Tony, I hope you're right.
Sara Dowse | 23 March 2011

A very good article - thanks, Tony. I guess the test for the West now will be to keep their hands off Libyan oil and avoid this intervention turning into another Iraq or Afghanistan. Given the fact that modern wars seem to be waged mostly against civilians, who make the largest numbers of casualties, it would be very good if the UNSC policy of R2P were to be found an effective way of handling tyrants.

Hopefully, though, Lybia will not be like Iraq: the grotesque end of Saddam Hussein was shameful and an indictment on the West.
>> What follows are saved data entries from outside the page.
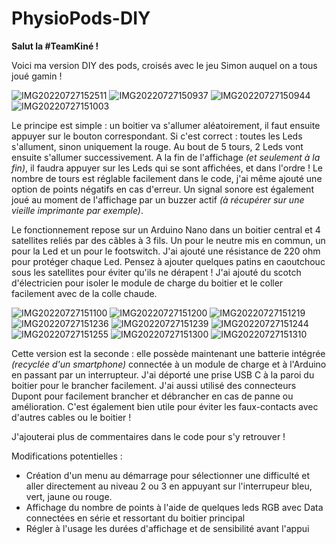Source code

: # PhysioPods-DIY

**Salut la #TeamKiné !**

Voici ma version DIY des pods, croisés avec le jeu Simon auquel on a tous joué gamin !

![IMG20220727152511](https://user-images.githubusercontent.com/110107959/181264635-5d24c929-0560-473b-9b8d-9cae3c1c27a5.jpg)
![IMG20220727150937](https://user-images.githubusercontent.com/110107959/181264683-26405de4-4932-4a72-a8bf-b01ab4a0a100.jpg)
![IMG20220727150944](https://user-images.githubusercontent.com/110107959/181264690-f1019612-c155-4e71-aeed-6942a2da3a66.jpg)
![IMG20220727151003](https://user-images.githubusercontent.com/110107959/181264694-2bbc43c6-625d-45b6-9c70-518c522f7c40.jpg)


Le principe est simple : un boitier va s'allumer aléatoirement, il faut ensuite appuyer sur le bouton correspondant. Si c'est correct : toutes les Leds s'allument, sinon uniquement la rouge. Au bout de 5 tours, 2 Leds vont ensuite s'allumer successivement. A la fin de l'affichage _(et seulement à la fin)_, il faudra appuyer sur les Leds qui se sont affichées, et dans l'ordre ! Le nombre de tours est réglable facilement dans le code, j'ai même ajouté une option de points négatifs en cas d'erreur. Un signal sonore est également joué au moment de l'affichage par un buzzer actif _(à récupérer sur une vieille imprimante par exemple)_.

Le fonctionnement repose sur un Arduino Nano dans un boitier central et 4 satellites reliés par des câbles à 3 fils. Un pour le neutre mis en commun, un pour la Led et un pour le footswitch. J'ai ajouté une résistance de 220 ohm pour protéger chaque Led. Pensez à ajouter quelques patins en caoutchouc sous les satellites pour éviter qu'ils ne dérapent ! J'ai ajouté du scotch d'électricien pour isoler le module de charge du boitier et le coller facilement avec de la colle chaude.

![IMG20220727151100](https://user-images.githubusercontent.com/110107959/181265048-a442c9a1-c8b6-4a1f-b23d-cf75906f5eb4.jpg)
![IMG20220727151200](https://user-images.githubusercontent.com/110107959/181265054-f651ca59-0117-4cf8-b632-0d7205291248.jpg)
![IMG20220727151219](https://user-images.githubusercontent.com/110107959/181265056-2b456526-99e6-4946-9bcb-25926902a042.jpg)
![IMG20220727151236](https://user-images.githubusercontent.com/110107959/181265066-b0ef9787-7a8a-46ec-a5a7-301f26d5ac8e.jpg)
![IMG20220727151239](https://user-images.githubusercontent.com/110107959/181265069-a003c9c4-b08f-4a09-9037-b06f452dee6f.jpg)
![IMG20220727151244](https://user-images.githubusercontent.com/110107959/181265119-fa1b7d09-0130-48c8-b721-9383f242e16d.jpg)
![IMG20220727151255](https://user-images.githubusercontent.com/110107959/181265137-703fb360-15ed-4767-82c9-0fe9d2a7bbaa.jpg)
![IMG20220727151300](https://user-images.githubusercontent.com/110107959/181265148-970cf87b-5b4a-4d00-a590-128b79bb8bf9.jpg)
![IMG20220727151310](https://user-images.githubusercontent.com/110107959/181265158-7f7375e3-ef61-4945-a15c-ac4ca3763dc0.jpg)


Cette version est la seconde : elle possède maintenant une batterie intégrée _(recyclée d'un smartphone)_ connectée à un module de charge et à l'Arduino en passant par un interrupteur. J'ai déporté une prise USB C à la paroi du boitier pour le brancher facilement. J'ai aussi utilisé des connecteurs Dupont pour facilement brancher et débrancher en cas de panne ou amélioration. C'est également bien utile pour éviter les faux-contacts avec d'autres cables ou le boitier !

J'ajouterai plus de commentaires dans le code pour s'y retrouver !

Modifications  potentielles :
- Création d'un menu au démarrage pour sélectionner une difficulté et aller directement au niveau 2 ou 3 en appuyant sur l'interrupeur bleu, vert, jaune ou rouge.
- Affichage du nombre de points à l'aide de quelques leds RGB avec Data connectées en série et ressortant du boitier principal
- Régler à l'usage les durées d'affichage et de sensibilité avant l'appui
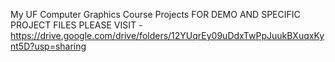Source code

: 
My UF Computer Graphics Course Projects
FOR DEMO AND SPECIFIC PROJECT FILES PLEASE VISIT - https://drive.google.com/drive/folders/12YUqrEy09uDdxTwPpJuukBXuqxKynt5D?usp=sharing
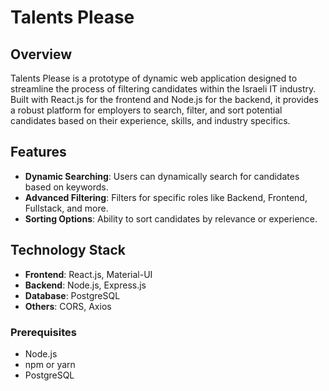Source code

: # Talents Please

## Overview
Talents Please is a prototype of dynamic web application designed to streamline the process of filtering candidates within the Israeli IT industry.
Built with React.js for the frontend and Node.js for the backend, it provides a robust platform for employers to search, filter, and sort potential candidates
based on their experience, skills, and industry specifics.

## Features
- **Dynamic Searching**: Users can dynamically search for candidates based on keywords.
- **Advanced Filtering**: Filters for specific roles like Backend, Frontend, Fullstack, and more.
- **Sorting Options**: Ability to sort candidates by relevance or experience.


## Technology Stack
- **Frontend**: React.js, Material-UI
- **Backend**: Node.js, Express.js
- **Database**: PostgreSQL
- **Others**: CORS, Axios



### Prerequisites
- Node.js
- npm or yarn
- PostgreSQL


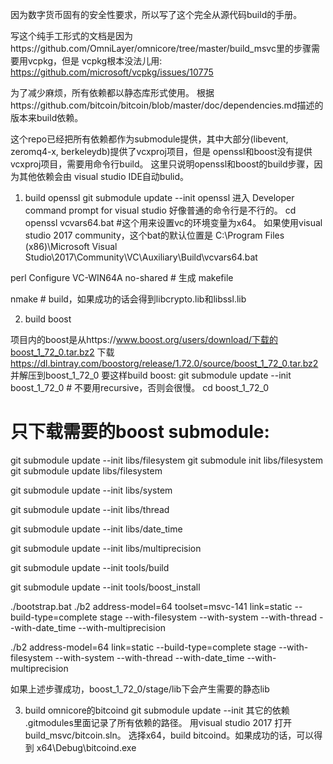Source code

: 因为数字货币固有的安全性要求，所以写了这个完全从源代码build的手册。

写这个纯手工形式的文档是因为https://github.com/OmniLayer/omnicore/tree/master/build_msvc里的步骤需要用vcpkg，但是 vcpkg根本没法儿用: https://github.com/microsoft/vcpkg/issues/10775


为了减少麻烦，所有依赖都以静态库形式使用。
根据https://github.com/bitcoin/bitcoin/blob/master/doc/dependencies.md描述的版本来build依赖。

这个repo已经把所有依赖都作为submodule提供，其中大部分(libevent, zeromq4-x, berkeleydb)提供了vcxproj项目，但是 openssl和boost没有提供vcxproj项目，需要用命令行build。
这里只说明openssl和boost的build步骤，因为其他依赖会由 visual studio IDE自动bulid。

1. build openssl
git submodule update --init openssl
进入 Developer command prompt for visual studio 好像普通的命令行是不行的。
cd openssl
vcvars64.bat #这个用来设置vc的环境变量为x64。 如果使用visual studio 2017  community，这个bat的默认位置是 C:\Program Files (x86)\Microsoft Visual Studio\2017\Community\VC\Auxiliary\Build\vcvars64.bat

perl Configure VC-WIN64A no-shared # 生成 makefile

nmake # build，如果成功的话会得到libcrypto.lib和libssl.lib

2. build boost

项目内的boost是从https://www.boost.org/users/download/下载的boost_1_72_0.tar.bz2
下载 https://dl.bintray.com/boostorg/release/1.72.0/source/boost_1_72_0.tar.bz2 并解压到boost_1_72_0
要这样build boost: 
git submodule update --init boost_1_72_0 # 不要用recursive，否则会很慢。
cd boost_1_72_0

# 只下载需要的boost submodule:
git submodule update --init libs/filesystem
git submodule init libs/filesystem
git submodule update libs/filesystem

git submodule update --init libs/system

git submodule update --init libs/thread

git submodule update --init libs/date_time

git submodule update --init libs/multiprecision

git submodule update --init tools/build

git submodule update --init tools/boost_install



./bootstrap.bat
./b2 address-model=64 toolset=msvc-141 link=static --build-type=complete stage --with-filesystem --with-system --with-thread --with-date_time --with-multiprecision


./b2 address-model=64 link=static --build-type=complete stage --with-filesystem --with-system --with-thread --with-date_time --with-multiprecision


如果上述步骤成功，boost_1_72_0/stage/lib下会产生需要的静态lib

3. build omnicore的bitcoind
git submodule update --init 其它的依赖 .gitmodules里面记录了所有依赖的路径。
用visual studio 2017 打开 build_msvc/bitcoin.sln。
选择x64，build bitcoind。如果成功的话，可以得到 x64\Debug\bitcoind.exe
I pray for a swift solution in Libya, which may soon be another oe of many countries successful in demanding democracy in this fast changing world.
Eveline Goy | 23 March 2011

I adore your wishful thinking and I hope you are right. I am not sure if the exercise is an attempt for France and Italy to give its leaders some glory or if it is a real attempt in trying to get rid of evil leaders in this world. I am sure the USA got “sucked in” again. If anything is going to go bad, the USA will be again a handy country to take all the blame. If on the other hand the situation in Libya improves and some kind of democracy becomes established, the leaders of Italy and France will feel they had re-established some of the former colonial glory.

I wonder how many rebellions will start now in the hope that the UN will come to their aid. If oil could be found in Zimbabwe, I am sure even Mugabe could become a target.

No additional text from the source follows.